The objection, that the publication, made .pursuant to the order of the chancellor, did not sufficiently state the facts and objects of the bill, cannot be raised for the first time in this court. The record states, that a copy of the order of publication, and a brief of the bill, was posted upon the courthouse door, and published in a newspaper designated in the order, pursuant to the order, and if the abstract or brief of the bill, was not sufficient to apprize the non-resident of the contents of the bill, objection should have been made to it for insufficiency. We cannot assume that it was not sufficient, and it was not necessary that the chancellor should cause the evidence of the fact to be embodied in his decree, or spread upon the record.

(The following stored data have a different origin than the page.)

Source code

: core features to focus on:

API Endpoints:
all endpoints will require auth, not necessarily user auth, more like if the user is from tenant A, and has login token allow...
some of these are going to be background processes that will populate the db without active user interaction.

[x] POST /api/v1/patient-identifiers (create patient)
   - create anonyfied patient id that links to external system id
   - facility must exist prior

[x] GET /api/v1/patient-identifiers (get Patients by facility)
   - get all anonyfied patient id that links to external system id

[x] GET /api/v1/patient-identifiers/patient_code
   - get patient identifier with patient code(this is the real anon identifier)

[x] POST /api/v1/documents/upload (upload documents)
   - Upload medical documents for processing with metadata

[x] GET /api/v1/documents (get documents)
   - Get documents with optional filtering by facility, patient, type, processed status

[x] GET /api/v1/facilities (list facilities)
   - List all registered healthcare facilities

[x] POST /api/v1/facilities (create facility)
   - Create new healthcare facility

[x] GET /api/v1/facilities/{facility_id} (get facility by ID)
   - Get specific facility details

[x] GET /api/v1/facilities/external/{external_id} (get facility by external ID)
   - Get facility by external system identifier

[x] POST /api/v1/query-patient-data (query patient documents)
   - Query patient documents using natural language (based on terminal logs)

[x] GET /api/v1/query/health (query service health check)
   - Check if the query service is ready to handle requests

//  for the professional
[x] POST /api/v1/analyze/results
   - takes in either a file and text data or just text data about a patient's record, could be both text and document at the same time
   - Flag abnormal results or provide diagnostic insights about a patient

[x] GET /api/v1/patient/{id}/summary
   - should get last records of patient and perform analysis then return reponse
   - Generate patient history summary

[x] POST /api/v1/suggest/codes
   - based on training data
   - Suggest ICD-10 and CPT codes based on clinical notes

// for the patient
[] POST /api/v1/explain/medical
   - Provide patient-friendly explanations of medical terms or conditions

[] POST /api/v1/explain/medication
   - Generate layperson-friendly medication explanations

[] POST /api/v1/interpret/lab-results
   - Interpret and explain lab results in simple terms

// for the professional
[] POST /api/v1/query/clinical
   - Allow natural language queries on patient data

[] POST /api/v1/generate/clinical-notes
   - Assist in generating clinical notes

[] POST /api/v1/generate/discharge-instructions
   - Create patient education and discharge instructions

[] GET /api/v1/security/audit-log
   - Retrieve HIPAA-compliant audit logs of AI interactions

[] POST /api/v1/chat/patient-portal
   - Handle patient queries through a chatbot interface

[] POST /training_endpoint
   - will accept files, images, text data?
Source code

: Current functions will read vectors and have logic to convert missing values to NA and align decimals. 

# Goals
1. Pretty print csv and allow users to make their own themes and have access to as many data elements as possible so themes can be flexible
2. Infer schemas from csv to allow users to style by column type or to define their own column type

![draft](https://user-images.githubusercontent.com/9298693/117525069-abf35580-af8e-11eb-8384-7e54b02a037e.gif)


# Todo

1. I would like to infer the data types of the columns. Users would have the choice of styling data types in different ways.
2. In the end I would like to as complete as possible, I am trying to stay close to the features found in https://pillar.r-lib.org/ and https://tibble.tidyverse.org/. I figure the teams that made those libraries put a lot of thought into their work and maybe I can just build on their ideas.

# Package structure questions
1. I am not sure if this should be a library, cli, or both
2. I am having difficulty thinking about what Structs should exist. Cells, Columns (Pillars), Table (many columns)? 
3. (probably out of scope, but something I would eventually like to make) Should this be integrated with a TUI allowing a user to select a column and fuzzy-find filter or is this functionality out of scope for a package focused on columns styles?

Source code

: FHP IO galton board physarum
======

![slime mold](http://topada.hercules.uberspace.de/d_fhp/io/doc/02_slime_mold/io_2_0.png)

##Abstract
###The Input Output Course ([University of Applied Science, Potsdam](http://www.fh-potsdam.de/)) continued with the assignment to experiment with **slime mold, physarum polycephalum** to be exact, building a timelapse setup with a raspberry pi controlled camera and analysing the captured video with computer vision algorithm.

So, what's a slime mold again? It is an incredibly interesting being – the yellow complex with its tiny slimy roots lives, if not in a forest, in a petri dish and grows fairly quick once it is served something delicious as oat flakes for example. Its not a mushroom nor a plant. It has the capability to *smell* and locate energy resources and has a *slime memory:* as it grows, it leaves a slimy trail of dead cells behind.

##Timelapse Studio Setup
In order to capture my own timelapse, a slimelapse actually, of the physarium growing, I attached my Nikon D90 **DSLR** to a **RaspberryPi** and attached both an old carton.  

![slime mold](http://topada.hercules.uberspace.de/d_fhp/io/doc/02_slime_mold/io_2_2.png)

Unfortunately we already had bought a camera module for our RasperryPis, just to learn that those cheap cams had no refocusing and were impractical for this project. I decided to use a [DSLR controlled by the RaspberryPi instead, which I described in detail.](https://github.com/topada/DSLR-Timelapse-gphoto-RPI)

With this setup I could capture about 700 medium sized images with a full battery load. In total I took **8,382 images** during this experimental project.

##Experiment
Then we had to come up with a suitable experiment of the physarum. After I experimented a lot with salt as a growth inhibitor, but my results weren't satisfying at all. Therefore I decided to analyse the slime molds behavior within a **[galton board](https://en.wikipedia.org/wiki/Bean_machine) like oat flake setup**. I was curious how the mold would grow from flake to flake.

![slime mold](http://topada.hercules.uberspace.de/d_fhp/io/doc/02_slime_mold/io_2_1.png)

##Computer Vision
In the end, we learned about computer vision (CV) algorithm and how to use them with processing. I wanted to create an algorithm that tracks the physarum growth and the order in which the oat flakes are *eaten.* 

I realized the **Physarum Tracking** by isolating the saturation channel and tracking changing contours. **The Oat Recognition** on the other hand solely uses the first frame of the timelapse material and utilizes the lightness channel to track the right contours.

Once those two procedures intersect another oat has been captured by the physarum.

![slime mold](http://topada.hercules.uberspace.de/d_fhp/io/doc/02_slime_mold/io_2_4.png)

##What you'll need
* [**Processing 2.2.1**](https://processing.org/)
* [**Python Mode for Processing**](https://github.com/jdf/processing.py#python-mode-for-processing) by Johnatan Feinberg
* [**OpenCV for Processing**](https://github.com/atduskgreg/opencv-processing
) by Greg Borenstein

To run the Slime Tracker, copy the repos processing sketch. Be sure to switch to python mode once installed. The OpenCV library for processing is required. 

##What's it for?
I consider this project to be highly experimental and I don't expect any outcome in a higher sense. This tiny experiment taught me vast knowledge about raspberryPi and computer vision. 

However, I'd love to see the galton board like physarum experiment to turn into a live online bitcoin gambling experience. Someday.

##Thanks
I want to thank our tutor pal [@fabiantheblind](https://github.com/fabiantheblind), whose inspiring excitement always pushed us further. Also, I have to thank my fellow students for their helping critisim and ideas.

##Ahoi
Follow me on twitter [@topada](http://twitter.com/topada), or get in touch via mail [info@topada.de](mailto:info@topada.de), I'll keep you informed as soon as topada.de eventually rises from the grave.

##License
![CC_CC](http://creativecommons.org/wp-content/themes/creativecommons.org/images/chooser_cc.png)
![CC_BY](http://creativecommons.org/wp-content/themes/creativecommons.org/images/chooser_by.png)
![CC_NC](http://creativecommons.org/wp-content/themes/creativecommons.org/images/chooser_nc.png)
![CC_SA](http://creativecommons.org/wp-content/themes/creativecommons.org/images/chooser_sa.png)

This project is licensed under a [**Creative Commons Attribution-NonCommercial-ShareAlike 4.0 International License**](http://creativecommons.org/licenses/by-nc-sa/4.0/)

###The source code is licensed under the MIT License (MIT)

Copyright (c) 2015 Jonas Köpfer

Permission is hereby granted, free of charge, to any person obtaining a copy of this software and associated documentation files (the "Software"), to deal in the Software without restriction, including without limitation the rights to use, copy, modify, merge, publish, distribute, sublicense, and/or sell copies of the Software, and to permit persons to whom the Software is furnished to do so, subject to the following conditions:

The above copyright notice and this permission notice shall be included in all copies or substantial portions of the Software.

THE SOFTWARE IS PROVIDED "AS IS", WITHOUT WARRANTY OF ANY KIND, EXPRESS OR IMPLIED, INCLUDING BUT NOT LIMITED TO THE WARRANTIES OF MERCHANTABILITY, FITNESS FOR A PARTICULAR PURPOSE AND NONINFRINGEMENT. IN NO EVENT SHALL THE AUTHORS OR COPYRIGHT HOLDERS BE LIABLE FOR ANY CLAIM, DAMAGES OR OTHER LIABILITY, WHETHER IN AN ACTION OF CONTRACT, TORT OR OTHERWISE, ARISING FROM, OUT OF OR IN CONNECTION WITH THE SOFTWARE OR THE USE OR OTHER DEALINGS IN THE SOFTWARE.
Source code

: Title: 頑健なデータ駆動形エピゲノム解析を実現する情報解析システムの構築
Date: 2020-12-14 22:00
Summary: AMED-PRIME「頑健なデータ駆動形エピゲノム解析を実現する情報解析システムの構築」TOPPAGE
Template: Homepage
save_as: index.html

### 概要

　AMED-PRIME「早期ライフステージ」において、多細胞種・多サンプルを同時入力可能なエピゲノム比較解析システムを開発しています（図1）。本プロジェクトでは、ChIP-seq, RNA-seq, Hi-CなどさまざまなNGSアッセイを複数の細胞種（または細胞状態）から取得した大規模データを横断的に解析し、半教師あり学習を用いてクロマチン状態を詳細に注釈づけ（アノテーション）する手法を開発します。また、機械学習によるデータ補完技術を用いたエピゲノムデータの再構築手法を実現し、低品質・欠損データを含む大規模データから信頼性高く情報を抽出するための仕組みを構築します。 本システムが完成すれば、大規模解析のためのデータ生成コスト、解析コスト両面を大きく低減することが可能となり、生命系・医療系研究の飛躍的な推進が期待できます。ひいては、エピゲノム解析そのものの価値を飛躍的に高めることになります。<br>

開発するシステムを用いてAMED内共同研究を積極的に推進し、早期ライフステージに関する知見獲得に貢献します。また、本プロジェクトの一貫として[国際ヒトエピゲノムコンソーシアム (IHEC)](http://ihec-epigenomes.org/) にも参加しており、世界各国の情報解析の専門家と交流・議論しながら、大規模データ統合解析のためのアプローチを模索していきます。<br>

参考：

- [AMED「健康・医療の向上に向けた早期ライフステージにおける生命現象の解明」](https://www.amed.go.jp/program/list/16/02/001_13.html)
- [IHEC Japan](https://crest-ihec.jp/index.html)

The act of 1841 authorizes a decree to be made against a resident defendant, sérved with process, who fails or refuses to answer. [Clay’s Dig. 354, § 58.]

There is no objection to the decree as rendered, requiring the complainants' to execute a bond, and suspending the execution of the decree, until such bond is executed. The literal terms of the act, do, it is true, require the complainant to execute a bond, before he obtains the decree; but this cannot be literally construed, as the condition of the bond must recite the decree. It follows necessarily, that the meaning of the act, is, the complainant should give bond before he is allowed to ,have the benefit of the decree; and if he should attempt to enforce the decree, without executing the bond, on application to the chancellor' it would be superceded.

We can perceive no error in the record. Decree affirmed.